It's important for my kids to learn to write well
My son also wouldn't write anything on paper, which I understand is fairly typical for boys. But writing skills don't progress overnight. He needs practice.
Who says? Okay, not overnight, but does it take years of practice? Or does it take years of using the skills in ways that are meaningful for the learner?
Are you saying that I should encourage, but not demand? I am still missing something in terms of how this unschooling plays out.
How well would you learn Hindi if someone decided it would be important for your future because they used Hindi in their lives and so made you practice for the next 10 years? Wouldn't your goal be to learn as little as possible to satisfy them? But if you were moving to India and you wanted to be able to speak to your neighbors, then wouldn't learning Hindi take way less time?
What your son needs is being immersed in an environment where it's naturally important to communicate his ideas. He also needs to see others using communication in a meaningful way and to read and hear others communicating in various ways. When he needs to communicate using the written word, he will.

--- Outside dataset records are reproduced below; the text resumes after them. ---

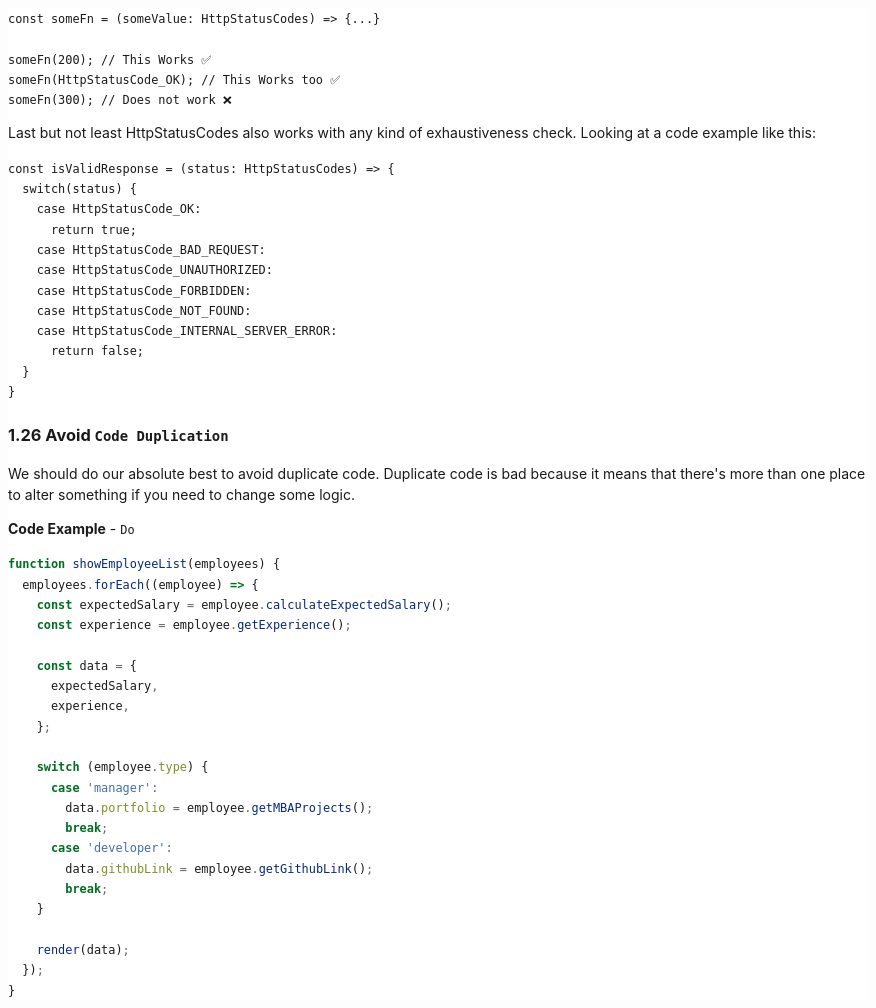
 ```
const someFn = (someValue: HttpStatusCodes) => {...}

someFn(200); // This Works ✅
someFn(HttpStatusCode_OK); // This Works too ✅
someFn(300); // Does not work ❌
```

Last but not least HttpStatusCodes also works with any kind of exhaustiveness check. Looking at a code example like this:

```
const isValidResponse = (status: HttpStatusCodes) => {
  switch(status) {
    case HttpStatusCode_OK:
      return true;
    case HttpStatusCode_BAD_REQUEST:
    case HttpStatusCode_UNAUTHORIZED:
    case HttpStatusCode_FORBIDDEN:
    case HttpStatusCode_NOT_FOUND:
    case HttpStatusCode_INTERNAL_SERVER_ERROR:
      return false;
  }
}
```

### 1.26 Avoid `Code Duplication`

We should do our absolute best to avoid duplicate code. Duplicate code is bad because it means that there's more than one place to alter something if you need to change some logic.

**Code Example** - `Do`

```typescript
function showEmployeeList(employees) {
  employees.forEach((employee) => {
    const expectedSalary = employee.calculateExpectedSalary();
    const experience = employee.getExperience();

    const data = {
      expectedSalary,
      experience,
    };

    switch (employee.type) {
      case 'manager':
        data.portfolio = employee.getMBAProjects();
        break;
      case 'developer':
        data.githubLink = employee.getGithubLink();
        break;
    }

    render(data);
  });
}
```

In the meantime, you can make sure he has access to the skills. Listen to a variety of things: conversation, books and books on tape, comic books, movies (reading the scripts of favorites is really cool), plays, puppet shows, poetry, folk tales, nonfiction, cereal boxes, TV Guide, political talk shows, lyrics, ministers, magazine articles, Nintendo magazine, science shows, letters to the editor. There should be real reasons to write available (though he shouldn't feel pressure to do any of them): emails, IMs, message boards, game reviews. Anything as long as he's interested. He needs to hear good (and bad) literature so his ear can learn the rhythms of language. I've pointed out to my daughter why it's tough for me to read the Magic Tree House books out loud to her and she can now pick up on parts that sound awkward. (It wasn't a lesson, just an outgrowth of a natural discussion. Which is probably the heart of unschooling: just talking naturally about things that happen along. Despite the fact that I'm not much of a talker, some amazing things have come up in conversation.) It has probably inadvertently sowed the seed of her being more conscious of there being a range of how well written things are. She would have learned that anyway though perhaps unconsciously.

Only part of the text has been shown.